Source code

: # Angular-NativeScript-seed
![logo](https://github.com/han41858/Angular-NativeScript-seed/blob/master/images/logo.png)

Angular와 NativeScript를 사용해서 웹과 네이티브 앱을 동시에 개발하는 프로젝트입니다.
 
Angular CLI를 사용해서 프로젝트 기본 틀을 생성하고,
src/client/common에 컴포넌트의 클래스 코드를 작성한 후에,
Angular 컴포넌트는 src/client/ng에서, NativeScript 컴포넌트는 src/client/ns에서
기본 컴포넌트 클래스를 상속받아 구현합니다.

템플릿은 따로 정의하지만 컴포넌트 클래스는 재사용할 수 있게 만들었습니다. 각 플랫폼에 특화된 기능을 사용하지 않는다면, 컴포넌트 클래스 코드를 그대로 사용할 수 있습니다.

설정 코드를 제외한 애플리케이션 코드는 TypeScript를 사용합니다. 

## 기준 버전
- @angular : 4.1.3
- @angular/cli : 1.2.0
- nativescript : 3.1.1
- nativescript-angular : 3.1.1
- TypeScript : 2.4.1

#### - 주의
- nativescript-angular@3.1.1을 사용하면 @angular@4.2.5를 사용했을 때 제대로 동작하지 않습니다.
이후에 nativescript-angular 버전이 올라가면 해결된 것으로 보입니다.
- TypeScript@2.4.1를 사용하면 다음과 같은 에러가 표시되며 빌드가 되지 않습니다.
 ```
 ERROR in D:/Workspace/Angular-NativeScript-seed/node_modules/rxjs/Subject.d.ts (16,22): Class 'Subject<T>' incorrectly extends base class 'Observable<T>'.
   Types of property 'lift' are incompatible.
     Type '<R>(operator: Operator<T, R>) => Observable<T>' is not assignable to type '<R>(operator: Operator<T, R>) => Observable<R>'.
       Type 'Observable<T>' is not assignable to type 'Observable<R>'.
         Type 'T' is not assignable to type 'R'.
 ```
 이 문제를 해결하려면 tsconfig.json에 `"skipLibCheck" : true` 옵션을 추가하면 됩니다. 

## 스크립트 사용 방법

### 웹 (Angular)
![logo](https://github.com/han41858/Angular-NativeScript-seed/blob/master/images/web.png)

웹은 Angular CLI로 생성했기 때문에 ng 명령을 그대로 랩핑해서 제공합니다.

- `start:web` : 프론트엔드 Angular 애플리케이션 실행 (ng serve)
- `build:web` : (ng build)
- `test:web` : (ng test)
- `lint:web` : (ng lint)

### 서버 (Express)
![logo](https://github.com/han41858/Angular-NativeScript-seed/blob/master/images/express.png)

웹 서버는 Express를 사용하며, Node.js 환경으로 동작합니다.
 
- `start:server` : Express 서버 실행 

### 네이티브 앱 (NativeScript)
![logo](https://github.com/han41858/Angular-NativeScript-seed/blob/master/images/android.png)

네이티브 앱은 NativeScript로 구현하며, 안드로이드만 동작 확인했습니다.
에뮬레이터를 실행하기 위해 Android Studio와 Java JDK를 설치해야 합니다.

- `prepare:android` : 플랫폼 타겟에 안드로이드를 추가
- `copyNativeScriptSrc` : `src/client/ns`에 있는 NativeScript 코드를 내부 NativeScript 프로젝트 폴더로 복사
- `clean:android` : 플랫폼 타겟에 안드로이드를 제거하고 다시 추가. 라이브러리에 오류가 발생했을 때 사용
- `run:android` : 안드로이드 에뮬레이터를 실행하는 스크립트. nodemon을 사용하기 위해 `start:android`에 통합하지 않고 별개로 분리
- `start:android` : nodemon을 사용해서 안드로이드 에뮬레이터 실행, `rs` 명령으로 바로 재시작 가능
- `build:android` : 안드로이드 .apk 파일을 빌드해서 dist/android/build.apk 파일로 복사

━━━

▶ **Work instruction**
Output all of the records above exactly as they appear.

▶ **Solution to this task**
Source code

: # Angular-NativeScript-seed
![logo](https://github.com/han41858/Angular-NativeScript-seed/blob/master/images/logo.png)

Angular와 NativeScript를 사용해서 웹과 네이티브 앱을 동시에 개발하는 프로젝트입니다.
 
Angular CLI를 사용해서 프로젝트 기본 틀을 생성하고,
src/client/common에 컴포넌트의 클래스 코드를 작성한 후에,
Angular 컴포넌트는 src/client/ng에서, NativeScript 컴포넌트는 src/client/ns에서
기본 컴포넌트 클래스를 상속받아 구현합니다.

템플릿은 따로 정의하지만 컴포넌트 클래스는 재사용할 수 있게 만들었습니다. 각 플랫폼에 특화된 기능을 사용하지 않는다면, 컴포넌트 클래스 코드를 그대로 사용할 수 있습니다.

설정 코드를 제외한 애플리케이션 코드는 TypeScript를 사용합니다. 

## 기준 버전
- @angular : 4.1.3
- @angular/cli : 1.2.0
- nativescript : 3.1.1
- nativescript-angular : 3.1.1
- TypeScript : 2.4.1

#### - 주의
- nativescript-angular@3.1.1을 사용하면 @angular@4.2.5를 사용했을 때 제대로 동작하지 않습니다.
이후에 nativescript-angular 버전이 올라가면 해결된 것으로 보입니다.
- TypeScript@2.4.1를 사용하면 다음과 같은 에러가 표시되며 빌드가 되지 않습니다.
 ```
 ERROR in D:/Workspace/Angular-NativeScript-seed/node_modules/rxjs/Subject.d.ts (16,22): Class 'Subject<T>' incorrectly extends base class 'Observable<T>'.
   Types of property 'lift' are incompatible.
     Type '<R>(operator: Operator<T, R>) => Observable<T>' is not assignable to type '<R>(operator: Operator<T, R>) => Observable<R>'.
       Type 'Observable<T>' is not assignable to type 'Observable<R>'.
         Type 'T' is not assignable to type 'R'.
 ```
 이 문제를 해결하려면 tsconfig.json에 `"skipLibCheck" : true` 옵션을 추가하면 됩니다. 

## 스크립트 사용 방법

### 웹 (Angular)
![logo](https://github.com/han41858/Angular-NativeScript-seed/blob/master/images/web.png)

웹은 Angular CLI로 생성했기 때문에 ng 명령을 그대로 랩핑해서 제공합니다.

- `start:web` : 프론트엔드 Angular 애플리케이션 실행 (ng serve)
- `build:web` : (ng build)
- `test:web` : (ng test)
- `lint:web` : (ng lint)

### 서버 (Express)
![logo](https://github.com/han41858/Angular-NativeScript-seed/blob/master/images/express.png)

웹 서버는 Express를 사용하며, Node.js 환경으로 동작합니다.
 
- `start:server` : Express 서버 실행 

### 네이티브 앱 (NativeScript)
![logo](https://github.com/han41858/Angular-NativeScript-seed/blob/master/images/android.png)

네이티브 앱은 NativeScript로 구현하며, 안드로이드만 동작 확인했습니다.
에뮬레이터를 실행하기 위해 Android Studio와 Java JDK를 설치해야 합니다.

- `prepare:android` : 플랫폼 타겟에 안드로이드를 추가
- `copyNativeScriptSrc` : `src/client/ns`에 있는 NativeScript 코드를 내부 NativeScript 프로젝트 폴더로 복사
- `clean:android` : 플랫폼 타겟에 안드로이드를 제거하고 다시 추가. 라이브러리에 오류가 발생했을 때 사용
- `run:android` : 안드로이드 에뮬레이터를 실행하는 스크립트. nodemon을 사용하기 위해 `start:android`에 통합하지 않고 별개로 분리
- `start:android` : nodemon을 사용해서 안드로이드 에뮬레이터 실행, `rs` 명령으로 바로 재시작 가능
- `build:android` : 안드로이드 .apk 파일을 빌드해서 dist/android/build.apk 파일로 복사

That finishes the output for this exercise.